+++ Dataset content
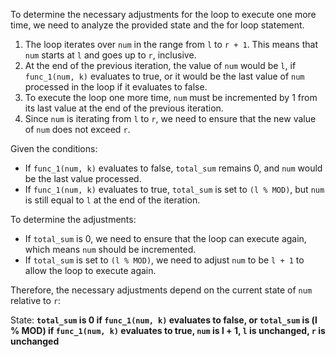 To determine the necessary adjustments for the loop to execute one more time, we need to analyze the provided state and the for loop statement.

1. The loop iterates over `num` in the range from `l` to `r + 1`. This means that `num` starts at `l` and goes up to `r`, inclusive.
2. At the end of the previous iteration, the value of `num` would be `l`, if `func_1(num, k)` evaluates to true, or it would be the last value of `num` processed in the loop if it evaluates to false.
3. To execute the loop one more time, `num` must be incremented by 1 from its last value at the end of the previous iteration.
4. Since `num` is iterating from `l` to `r`, we need to ensure that the new value of `num` does not exceed `r`. 

Given the conditions:
- If `func_1(num, k)` evaluates to false, `total_sum` remains 0, and `num` would be the last value processed.
- If `func_1(num, k)` evaluates to true, `total_sum` is set to `(l % MOD)`, but `num` is still equal to `l` at the end of the iteration.

To determine the adjustments:
- If `total_sum` is 0, we need to ensure that the loop can execute again, which means `num` should be incremented.
- If `total_sum` is set to `(l % MOD)`, we need to adjust `num` to be `l + 1` to allow the loop to execute again.

Therefore, the necessary adjustments depend on the current state of `num` relative to `r`:

State: **`total_sum` is 0 if `func_1(num, k)` evaluates to false, or `total_sum` is (l % MOD) if `func_1(num, k)` evaluates to true, `num` is l + 1, `l` is unchanged, `r` is unchanged**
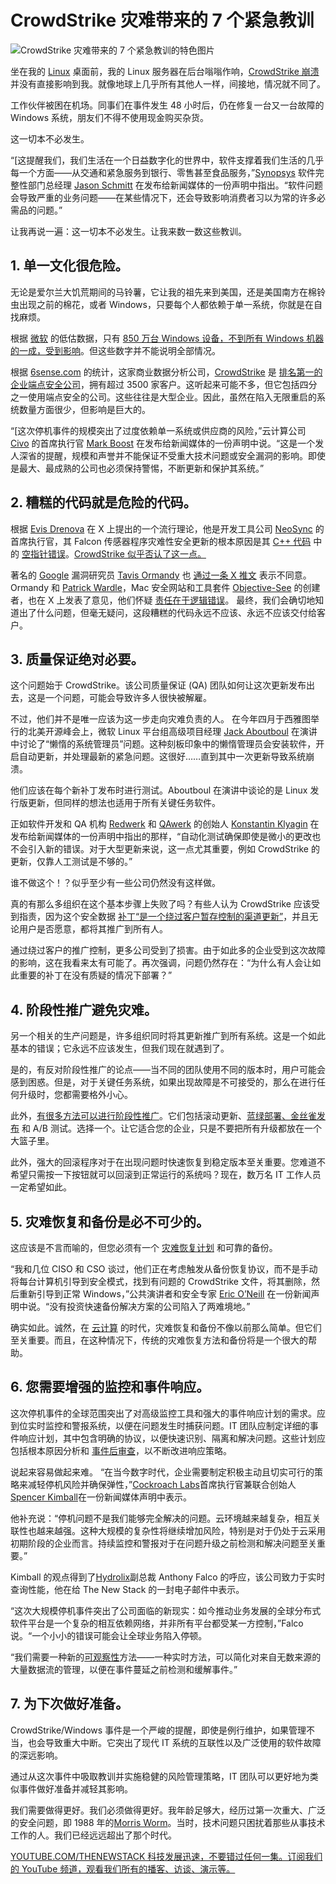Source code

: # CrowdStrike 灾难带来的 7 个紧急教训

![CrowdStrike 灾难带来的 7 个紧急教训的特色图片](https://cdn.thenewstack.io/media/2024/07/5ef24021-the-crowdstrike-disaster-lessons-2-1024x576.jpg)

坐在我的 [Linux](https://thenewstack.io/linux/) 桌面前，我的 Linux 服务器在后台嗡嗡作响，[CrowdStrike 崩溃](https://www.crowdstrike.com/blog/statement-on-falcon-content-update-for-windows-hosts/) 并没有直接影响到我。就像地球上几乎所有其他人一样，间接地，情况就不同了。

工作伙伴被困在机场。同事们在事件发生 48 小时后，仍在修复一台又一台故障的 Windows 系统，朋友们不得不使用现金购买杂货。

这一切本不必发生。

“[这提醒我们，我们生活在一个日益数字化的世界中，软件支撑着我们生活的几乎每一个方面——从交通和紧急服务到银行、零售甚至食品服务，”[Synopsys](https://www.synopsys.com/software-integrity.html?utm_content=inline+mention) 软件完整性部门总经理 [Jason Schmitt](https://www.linkedin.com/in/mjasonschmitt/) 在发布给新闻媒体的一份声明中指出。“软件问题会导致严重的业务问题——在某些情况下，还会导致影响消费者习以为常的许多必需品的问题。”

让我再说一遍：这一切本不必发生。让我来数一数这些教训。

## 1. 单一文化很危险。
无论是爱尔兰大饥荒期间的马铃薯，它让我的祖先来到美国，还是美国南方在棉铃虫出现之前的棉花，或者 Windows，只要每个人都依赖于单一系统，你就是在自找麻烦。

根据 [微软](https://news.microsoft.com/?utm_content=inline+mention) 的低估数据，只有 [850 万台 Windows 设备，不到所有 Windows 机器的一成，受到影响](https://blogs.microsoft.com/blog/2024/07/20/helping-our-customers-through-the-crowdstrike-outage/)。但这些数字并不能说明全部情况。

根据 [6sense.com](http://6sense.com/) 的统计，这家商业数据分析公司，[CrowdStrike](https://www.crowdstrike.com/?utm_content=inline+mention) 是 [排名第一的企业端点安全公司](https://6sense.com/tech/endpoint-protection/crowdstrike-market-share)，拥有超过 3500 家客户。这听起来可能不多，但它包括四分之一使用端点安全的公司。这些往往是大型企业。因此，虽然在陷入无限重启的系统数量方面很少，但影响是巨大的。

“[这次停机事件的规模突出了过度依赖单一系统或供应商的风险，”云计算公司 [Civo](https://www.civo.com/) 的首席执行官 [Mark Boost](https://www.linkedin.com/in/markboost/) 在发布给新闻媒体的一份声明中说。“这是一个发人深省的提醒，规模和声誉并不能保证不受重大技术问题或安全漏洞的影响。即使是最大、最成熟的公司也必须保持警惕，不断更新和保护其系统。”

## 2. 糟糕的代码就是危险的代码。
根据 [Evis Drenova](https://www.linkedin.com/in/evisdrenova/) 在 X 上提出的一个流行理论，他是开发工具公司 [NeoSync](https://www.neosync.dev/) 的首席执行官，其 Falcon 传感器程序灾难性安全更新的根本原因是其 [C++ 代码](https://thenewstack.io/google-spends-1-million-to-make-rust-c-interoperable/) 中的 [空指针错误](https://x.com/evisdrenova/status/1814355536152015094)。[CrowdStrike 似乎否认了这一点。](https://x.com/patrickwardle/status/1814583925223678281/photo/3)

著名的 [Google](https://cloud.google.com/?utm_content=inline+mention) 漏洞研究员 [Tavis Ormandy](https://github.com/taviso) 也 [通过一条 X 推文](https://x.com/taviso/status/1814762302337654829) 表示不同意。Ormandy 和
[Patrick Wardle](https://www.linkedin.com/in/patrick-wardle-34580581/)，Mac 安全网站和工具套件
[Objective-See](https://objective-see.org/) 的创建者，也在 X 上发表了意见，他们怀疑
[责任在于逻辑错误](https://x.com/patrickwardle/status/1814583573111812304)。
最终，我们会确切地知道出了什么问题，但毫无疑问，这段糟糕的代码永远不应该、永远不应该交付给客户。

## 3. 质量保证绝对必要。
这个问题始于 CrowdStrike。该公司质量保证 (QA) 团队如何让这次更新发布出去，这是一个问题，可能会导致许多人很快被解雇。

不过，他们并不是唯一应该为这一步走向灾难负责的人。
在今年四月于西雅图举行的北美开源峰会上，微软 Linux 平台组高级项目经理 [Jack Aboutboul](https://www.linkedin.com/in/jackaboutboul/) 在演讲中讨论了“懒惰的系统管理员”问题。这种刻板印象中的懒惰管理员会安装软件，开启自动更新，并处理最新的紧急问题。这很好……直到其中一次更新导致系统崩溃。

他们应该在每个新补丁发布时进行测试。Aboutboul 在演讲中谈论的是 Linux 发行版更新，但同样的想法也适用于所有关键任务软件。

正如软件开发和 QA 机构 [Redwerk](https://redwerk.com/) 和 [QAwerk](https://qawerk.com/) 的创始人 [Konstantin Klyagin](https://www.linkedin.com/in/thekonst/) 在发布给新闻媒体的一份声明中指出的那样，“自动化测试确保即使是微小的更改也不会引入新的错误。对于大型更新来说，这一点尤其重要，例如 CrowdStrike 的更新，仅靠人工测试是不够的。”

谁不做这个！？似乎至少有一些公司仍然没有这样做。

真的有那么多组织在这个基本步骤上失败了吗？有些人认为 CrowdStrike 应该受到指责，因为这个安全数据 [补丁“是一个绕过客户暂存控制的渠道更新”](https://www.resetera.com/threads/windows-blue-screen-of-death-bsod-happening-worldwide-right-now-up-caused-by-crowdstrike-falcon-sensor-see-threadmarks.931566/page-17?post=126020565#post-126020565)，并且无论用户是否愿意，都将其推广到所有人。

通过绕过客户的推广控制，更多公司受到了损害。由于如此多的企业受到这次故障的影响，这在我看来太有可能了。再次强调，问题仍然存在：“为什么有人会让如此重要的补丁在没有质疑的情况下部署？”

## 4. 阶段性推广避免灾难。
另一个相关的生产问题是，许多组织同时将其更新推广到所有系统。这是一个如此基本的错误；它永远不应该发生，但我们现在就遇到了。

是的，有反对阶段性推广的论点——当不同的团队使用不同的版本时，用户可能会感到困惑。但是，对于关键任务系统，如果出现故障是不可接受的，那么在进行任何升级时，您都需要格外小心。

此外，[有很多方法可以进行阶段性推广](https://thenewstack.io/5-deployment-strategies-the-pros-and-cons/)。它们包括滚动更新、[蓝绿部署、金丝雀发布](https://thenewstack.io/primer-blue-green-deployments-and-canary-releases/) 和 A/B 测试。选择一个。让它适合您的企业，只是不要把所有升级都放在一个大篮子里。

此外，强大的回滚程序对于在出现问题时快速恢复到稳定版本至关重要。您难道不希望只需按一下按钮就可以回滚到正常运行的系统吗？现在，数万名 IT 工作人员一定希望如此。

## 5. 灾难恢复和备份是必不可少的。
这应该是不言而喻的，但您必须有一个 [灾难恢复计划](https://thenewstack.io/supercharge-your-disaster-recovery-plan-in-5-simple-steps/) 和可靠的备份。

“我和几位 CISO 和 CSO 谈过，他们正在考虑触发从备份恢复协议，而不是手动将每台计算机引导到安全模式，找到有问题的 CrowdStrike 文件，将其删除，然后重新引导到正常 Windows，”公共演讲者和安全专家 [Eric O’Neill](https://www.linkedin.com/in/eric-m-oneill/) 在一份新闻声明中说。“没有投资快速备份解决方案的公司陷入了两难境地。”

确实如此。诚然，在 [云计算](https://thenewstack.io/k8s-backup-and-disaster-recovery-is-more-important-than-ever/) 的时代，灾难恢复和备份不像以前那么简单。但它们至关重要。而且，在这种情况下，传统的灾难恢复方法和备份将是一个很大的帮助。

## 6. 您需要增强的监控和事件响应。
这次停机事件的全球范围突出了对高级监控工具和强大的事件响应计划的需求。应到位实时监控和警报系统，以便在问题发生时捕获问题。IT 团队应制定详细的事件响应计划，其中包含明确的协议，以便快速识别、隔离和解决问题。这些计划应包括根本原因分析和 [事件后审查](https://thenewstack.io/top-12-best-practices-for-better-incident-management-postmortems/)，以不断改进响应策略。

说起来容易做起来难。
“在当今数字时代，企业需要制定积极主动且切实可行的策略来减轻停机风险并确保弹性，”[Cockroach Labs](https://www.cockroachlabs.com/)首席执行官兼联合创始人[Spencer Kimball](https://www.linkedin.com/in/spencerwkimball)在一份新闻媒体声明中表示。

他补充说：“停机问题不是我们能够完全解决的问题。云环境越来越复杂，相互关联性也越来越强。这种大规模的复杂性将继续增加风险，特别是对于仍处于云采用初期阶段的企业而言。持续监控和警报对于在问题升级之前检测和解决问题至关重要。”

Kimball 的观点得到了[Hydrolix](https://hydrolix.io/)副总裁 Anthony Falco 的呼应，该公司致力于实时查询性能，他在给 The New Stack 的一封电子邮件中表示。

“这次大规模停机事件突出了公司面临的新现实：如今推动业务发展的全球分布式软件平台是一个复杂的相互依赖网络，并非所有平台都受某一方控制，”Falco 说。“一个小小的错误可能会让全球业务陷入停顿。

“我们需要一种新的[可观察性](https://thenewstack.io/observability/)方法——一种实时方法，可以简化对来自无数来源的大量数据流的管理，以便在事件蔓延之前检测和缓解事件。”

## 7. 为下次做好准备。

CrowdStrike/Windows 事件是一个严峻的提醒，即使是例行维护，如果管理不当，也会导致重大中断。它突出了现代 IT 系统的互联性以及广泛使用的软件故障的深远影响。

通过从这次事件中吸取教训并实施稳健的风险管理策略，IT 团队可以更好地为类似事件做好准备并减轻其影响。

我们需要做得更好。我们必须做得更好。我年龄足够大，经历过第一次重大、广泛的安全问题，即 1988 年的[Morris Worm](https://www.zdnet.com/article/the-day-computer-security-turned-real-the-morris-worm-turns-30/)。当时，技术问题只困扰着那些从事技术工作的人。我们已经远远超出了那个时代。

[
YOUTUBE.COM/THENEWSTACK
科技发展迅速，不要错过任何一集。订阅我们的 YouTube
频道，观看我们所有的播客、访谈、演示等。
](https://youtube.com/thenewstack?sub_confirmation=1)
++++++
Please transcribe, word for word, every line from the first line of the records above through the line containing "1. The loop", and leave out any pictures.

 To determine the necessary adjustments for the loop to execute one more time, we need to analyze the provided state and the for loop statement.

1. The loop iterates over `num` in the range from `l` to `r + 1`. This means that `num` starts at `l` and goes up to `r`, inclusive.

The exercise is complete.